Al principio Amanda pareció ofendida, después se echó a reír con picardía.

– Oh, hermanita, si pasaras más tiempo con mujeres y menos tiempo con tus libros, sabrías lo mismo que yo… y sin poner tu virtud en peligro. Las mujeres intercambian información.

– Tengo sueño, Mandy -murmuró Miranda, turbada.

– ¡Ah, no, Miranda! No te escaparás de mis lecciones. Vamos, cariño, ¿no me ayudabas tú con los estudios cuando éramos pequeñas? Déjame que ahora te devuelva el favor.

Miranda suspiró.

– Si no hay más remedio… Estoy viendo que no vas a dejarme en paz hasta que me lo hayas contado todo. -Se incorporó, cruzó las piernas y empezó a trenzar su larga cabellera, una tarea que había olvidado hacer antes de acostarse.

Amanda disimuló una sonrisa mientras tiraba del cobertor sobre sus hombros para calentarse. Sus ricitos rubios escapaban de su gorro de dormir de batista y encaje. El gorro se sujetaba bajo la barbilla con cintas de seda rosa.

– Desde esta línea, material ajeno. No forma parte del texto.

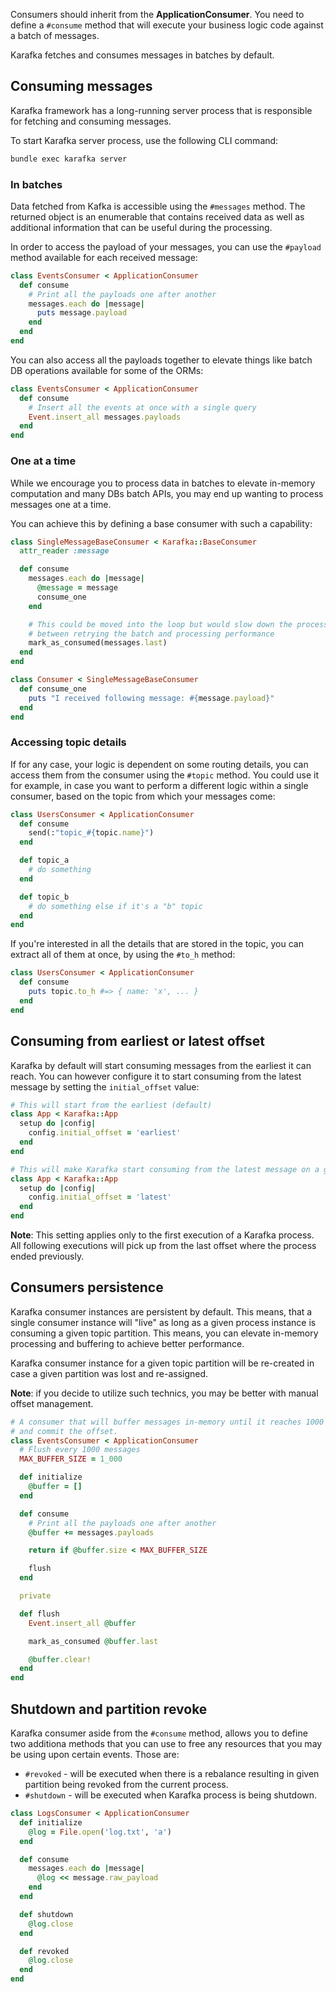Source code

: Consumers should inherit from the **ApplicationConsumer**. You need to define a ```#consume``` method that will execute your business logic code against a batch of messages.

Karafka fetches and consumes messages in batches by default.

## Consuming messages

Karafka framework has a long-running server process that is responsible for fetching and consuming messages.

To start Karafka server process, use the following CLI command:

```bash
bundle exec karafka server
```

### In batches

Data fetched from Kafka is accessible using the `#messages` method. The returned object is an enumerable that contains received data as well as additional information that can be useful during the processing.

In order to access the payload of your messages, you can use the `#payload` method available for each received message:

```ruby
class EventsConsumer < ApplicationConsumer
  def consume
    # Print all the payloads one after another
    messages.each do |message|
      puts message.payload
    end
  end
end
```

You can also access all the payloads together to elevate things like batch DB operations available for some of the ORMs:

```ruby
class EventsConsumer < ApplicationConsumer
  def consume
    # Insert all the events at once with a single query
    Event.insert_all messages.payloads
  end
end
```

### One at a time

While we encourage you to process data in batches to elevate in-memory computation and many DBs batch APIs, you may end up wanting to process messages one at a time.

You can achieve this by defining a base consumer with such a capability:

```ruby
class SingleMessageBaseConsumer < Karafka::BaseConsumer
  attr_reader :message

  def consume
    messages.each do |message|
      @message = message
      consume_one
    end

    # This could be moved into the loop but would slow down the processing, it's a trade-off
    # between retrying the batch and processing performance
    mark_as_consumed(messages.last)
  end
end

class Consumer < SingleMessageBaseConsumer
  def consume_one
    puts "I received following message: #{message.payload}"
  end
end
```

### Accessing topic details

If for any case, your logic is dependent on some routing details, you can access them from the consumer using the ```#topic``` method. You could use it for example, in case you want to perform a different logic within a single consumer, based on the topic from which your messages come:

```ruby
class UsersConsumer < ApplicationConsumer
  def consume
    send(:"topic_#{topic.name}")
  end

  def topic_a
    # do something
  end

  def topic_b
    # do something else if it's a "b" topic
  end
end
```

If you're interested in all the details that are stored in the topic, you can extract all of them at once, by using the ```#to_h``` method:

```ruby
class UsersConsumer < ApplicationConsumer
  def consume
    puts topic.to_h #=> { name: 'x', ... }
  end
end
```

## Consuming from earliest or latest offset

Karafka by default will start consuming messages from the earliest it can reach. You can however configure it to start consuming from the latest message by setting the `initial_offset` value:


```ruby
# This will start from the earliest (default)
class App < Karafka::App
  setup do |config|
    config.initial_offset = 'earliest'
  end
end

# This will make Karafka start consuming from the latest message on a given topic
class App < Karafka::App
  setup do |config|
    config.initial_offset = 'latest'
  end
end
```

**Note**: This setting applies only to the first execution of a Karafka process. All following executions will pick up from the last offset where the process ended previously.


## Consumers persistence

Karafka consumer instances are persistent by default. This means, that a single consumer instance will "live" as long as a given process instance is consuming a given topic partition. This means, you can elevate in-memory processing and buffering to achieve better performance.

Karafka consumer instance for a given topic partition will be re-created in case a given partition was lost and re-assigned.

**Note**: if you decide to utilize such technics, you may be better with manual offset management.


```ruby
# A consumer that will buffer messages in-memory until it reaches 1000 of them. Then it will flush
# and commit the offset.
class EventsConsumer < ApplicationConsumer
  # Flush every 1000 messages
  MAX_BUFFER_SIZE = 1_000

  def initialize
    @buffer = []
  end

  def consume
    # Print all the payloads one after another
    @buffer += messages.payloads

    return if @buffer.size < MAX_BUFFER_SIZE

    flush
  end

  private

  def flush
    Event.insert_all @buffer

    mark_as_consumed @buffer.last

    @buffer.clear!
  end
end
```

## Shutdown and partition revoke

Karafka consumer aside from the `#consume` method, allows you to define two additiona methods that you can use to free any resources that you may be using upon certain events. Those are:

- `#revoked` - will be executed when there is a rebalance resulting in given partition being revoked from the current process.
- `#shutdown` - will be executed when Karafka process is being shutdown.

```ruby
class LogsConsumer < ApplicationConsumer
  def initialize
    @log = File.open('log.txt', 'a')
  end

  def consume
    messages.each do |message|
      @log << message.raw_payload
    end
  end

  def shutdown
    @log.close
  end

  def revoked
    @log.close
  end
end
```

– ¿Te ha tocado Jared? -preguntó.

– ¿Qué? -El tono de voz de Miranda era una confirmación.

– ¡Vaya, veo que es atrevido! -murmuró Amanda-. Casi te envidio, pero no creo que fuera capaz de soportar tanta pasión como veo en esos ojos verdes. ¿Dónde te tocó?

– En… en el pecho -fue la respuesta musitada.

– ¿Te gustó?

– ¡No! ¡No! Me hizo sentir calor y frío… y desamparo. ¡No quiero tener esa sensación!

– Bien, también él lo sentirá más tarde -fue la sorprendente respuesta.

– ¿También?

– Si. Primero debes ceder tú a él, luego él cederá contigo y al fin, juntos, alcanzaréis el paraíso.

– ¿Cómo puedes saber tantas cosas?

– Mis amigas de Londres, Miranda. Las que tú consideras demasiado tontas para disfrutar su compañía.

– Pues las considero aún más tontas después de haber oído lo que me has contado hasta ahora, Mandy. ¿Cómo puedes creer semejantes sandeces?

– Sé que cuando Adrián me besa, muero mil veces, y cuando me acaricia los pechos me siento en la gloria. ¡Deseo que llegue el día en que podamos ser realmente uno solo! Había esperado tener la oportunidad de instruirte en estos asuntos por experiencia personal, pero de pronto vas a casarte antes que yo, así que sólo puedo contarte lo que he aprendido hasta ahora y lo que me han contado mis amigas casadas.

– Vamos a acostarnos, Amanda.

– No. ¿Has visto alguna vez a un hombre desnudo?